EXERCISE DESCRIPTION —
Which lines of the entries below run from the one holding "### AI Integration" to the one holding "5. Browser-based gameplay", inclusive? Set down exactly those lines and no others.

DATA PROVIDED —
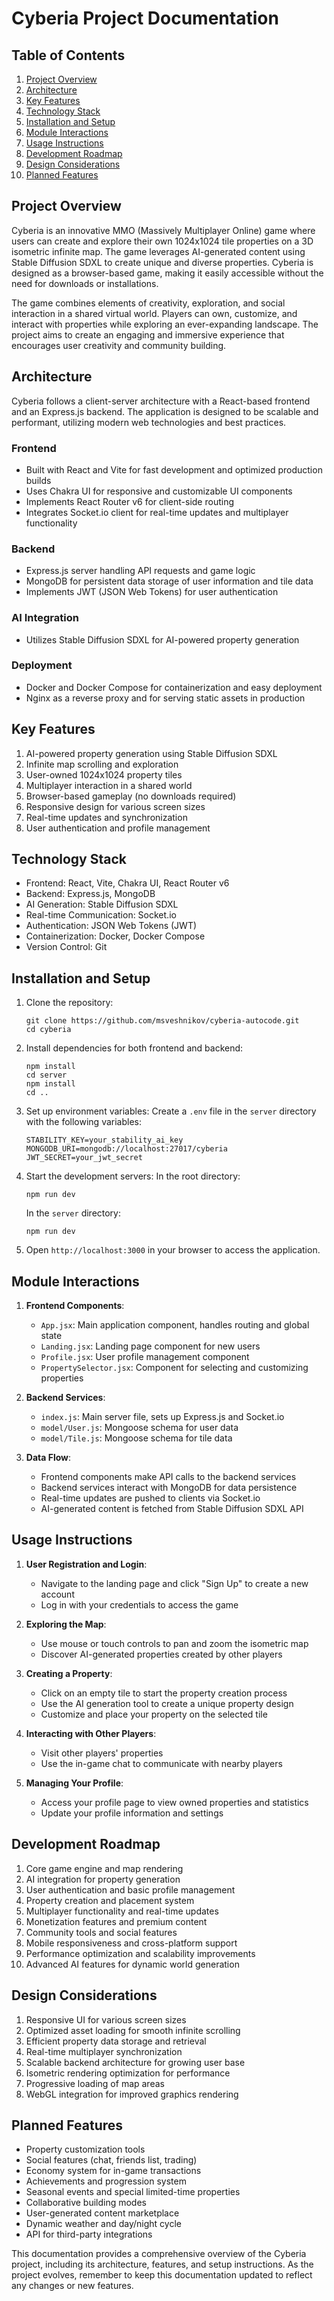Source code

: # Cyberia Project Documentation

## Table of Contents

1. [Project Overview](#project-overview)
2. [Architecture](#architecture)
3. [Key Features](#key-features)
4. [Technology Stack](#technology-stack)
5. [Installation and Setup](#installation-and-setup)
6. [Module Interactions](#module-interactions)
7. [Usage Instructions](#usage-instructions)
8. [Development Roadmap](#development-roadmap)
9. [Design Considerations](#design-considerations)
10. [Planned Features](#planned-features)

## Project Overview

Cyberia is an innovative MMO (Massively Multiplayer Online) game where users can create and explore
their own 1024x1024 tile properties on a 3D isometric infinite map. The game leverages AI-generated
content using Stable Diffusion SDXL to create unique and diverse properties. Cyberia is designed as
a browser-based game, making it easily accessible without the need for downloads or installations.

The game combines elements of creativity, exploration, and social interaction in a shared virtual
world. Players can own, customize, and interact with properties while exploring an ever-expanding
landscape. The project aims to create an engaging and immersive experience that encourages user
creativity and community building.

## Architecture

Cyberia follows a client-server architecture with a React-based frontend and an Express.js backend.
The application is designed to be scalable and performant, utilizing modern web technologies and
best practices.

### Frontend

-   Built with React and Vite for fast development and optimized production builds
-   Uses Chakra UI for responsive and customizable UI components
-   Implements React Router v6 for client-side routing
-   Integrates Socket.io client for real-time updates and multiplayer functionality

### Backend

-   Express.js server handling API requests and game logic
-   MongoDB for persistent data storage of user information and tile data
-   Implements JWT (JSON Web Tokens) for user authentication

### AI Integration

-   Utilizes Stable Diffusion SDXL for AI-powered property generation

### Deployment

-   Docker and Docker Compose for containerization and easy deployment
-   Nginx as a reverse proxy and for serving static assets in production

## Key Features

1. AI-powered property generation using Stable Diffusion SDXL
2. Infinite map scrolling and exploration
3. User-owned 1024x1024 property tiles
4. Multiplayer interaction in a shared world
5. Browser-based gameplay (no downloads required)
6. Responsive design for various screen sizes
7. Real-time updates and synchronization
8. User authentication and profile management

## Technology Stack

-   Frontend: React, Vite, Chakra UI, React Router v6
-   Backend: Express.js, MongoDB
-   AI Generation: Stable Diffusion SDXL
-   Real-time Communication: Socket.io
-   Authentication: JSON Web Tokens (JWT)
-   Containerization: Docker, Docker Compose
-   Version Control: Git

## Installation and Setup

1. Clone the repository:

    ```
    git clone https://github.com/msveshnikov/cyberia-autocode.git
    cd cyberia
    ```

2. Install dependencies for both frontend and backend:

    ```
    npm install
    cd server
    npm install
    cd ..
    ```

3. Set up environment variables: Create a `.env` file in the `server` directory with the following
   variables:

    ```
    STABILITY_KEY=your_stability_ai_key
    MONGODB_URI=mongodb://localhost:27017/cyberia
    JWT_SECRET=your_jwt_secret
    ```

4. Start the development servers: In the root directory:

    ```
    npm run dev
    ```

    In the `server` directory:

    ```
    npm run dev
    ```

5. Open `http://localhost:3000` in your browser to access the application.

## Module Interactions

1. **Frontend Components**:

    - `App.jsx`: Main application component, handles routing and global state
    - `Landing.jsx`: Landing page component for new users
    - `Profile.jsx`: User profile management component
    - `PropertySelector.jsx`: Component for selecting and customizing properties

2. **Backend Services**:

    - `index.js`: Main server file, sets up Express.js and Socket.io
    - `model/User.js`: Mongoose schema for user data
    - `model/Tile.js`: Mongoose schema for tile data

3. **Data Flow**:
    - Frontend components make API calls to the backend services
    - Backend services interact with MongoDB for data persistence
    - Real-time updates are pushed to clients via Socket.io
    - AI-generated content is fetched from Stable Diffusion SDXL API

## Usage Instructions

1. **User Registration and Login**:

    - Navigate to the landing page and click "Sign Up" to create a new account
    - Log in with your credentials to access the game

2. **Exploring the Map**:

    - Use mouse or touch controls to pan and zoom the isometric map
    - Discover AI-generated properties created by other players

3. **Creating a Property**:

    - Click on an empty tile to start the property creation process
    - Use the AI generation tool to create a unique property design
    - Customize and place your property on the selected tile

4. **Interacting with Other Players**:

    - Visit other players' properties
    - Use the in-game chat to communicate with nearby players

5. **Managing Your Profile**:
    - Access your profile page to view owned properties and statistics
    - Update your profile information and settings

## Development Roadmap

1. Core game engine and map rendering
2. AI integration for property generation
3. User authentication and basic profile management
4. Property creation and placement system
5. Multiplayer functionality and real-time updates
6. Monetization features and premium content
7. Community tools and social features
8. Mobile responsiveness and cross-platform support
9. Performance optimization and scalability improvements
10. Advanced AI features for dynamic world generation

## Design Considerations

1. Responsive UI for various screen sizes
2. Optimized asset loading for smooth infinite scrolling
3. Efficient property data storage and retrieval
4. Real-time multiplayer synchronization
5. Scalable backend architecture for growing user base
6. Isometric rendering optimization for performance
7. Progressive loading of map areas
8. WebGL integration for improved graphics rendering

## Planned Features

-   Property customization tools
-   Social features (chat, friends list, trading)
-   Economy system for in-game transactions
-   Achievements and progression system
-   Seasonal events and special limited-time properties
-   Collaborative building modes
-   User-generated content marketplace
-   Dynamic weather and day/night cycle
-   API for third-party integrations

This documentation provides a comprehensive overview of the Cyberia project, including its
architecture, features, and setup instructions. As the project evolves, remember to keep this
documentation updated to reflect any changes or new features.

TASK SOLUTION —
### AI Integration

-   Utilizes Stable Diffusion SDXL for AI-powered property generation

### Deployment

-   Docker and Docker Compose for containerization and easy deployment
-   Nginx as a reverse proxy and for serving static assets in production

## Key Features

1. AI-powered property generation using Stable Diffusion SDXL
2. Infinite map scrolling and exploration
3. User-owned 1024x1024 property tiles
4. Multiplayer interaction in a shared world
5. Browser-based gameplay (no downloads required)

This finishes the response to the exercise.